■ THE TASK ■
Your output must consist solely of the lines from the one containing "### Changed" through the end of the records, reproduced exactly.

(Items from a dataset)
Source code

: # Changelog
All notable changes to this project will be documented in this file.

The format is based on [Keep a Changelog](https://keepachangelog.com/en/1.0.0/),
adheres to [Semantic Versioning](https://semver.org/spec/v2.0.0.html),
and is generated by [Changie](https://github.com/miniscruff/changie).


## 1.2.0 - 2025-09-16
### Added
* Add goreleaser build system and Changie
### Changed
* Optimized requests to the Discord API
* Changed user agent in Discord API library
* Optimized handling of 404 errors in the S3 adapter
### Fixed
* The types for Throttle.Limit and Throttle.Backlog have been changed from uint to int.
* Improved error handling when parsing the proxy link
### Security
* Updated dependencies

■ YOUR RESPONSE ■
### Changed
* Optimized requests to the Discord API
* Changed user agent in Discord API library
* Optimized handling of 404 errors in the S3 adapter
### Fixed
* The types for Throttle.Limit and Throttle.Backlog have been changed from uint to int.
* Improved error handling when parsing the proxy link
### Security
* Updated dependencies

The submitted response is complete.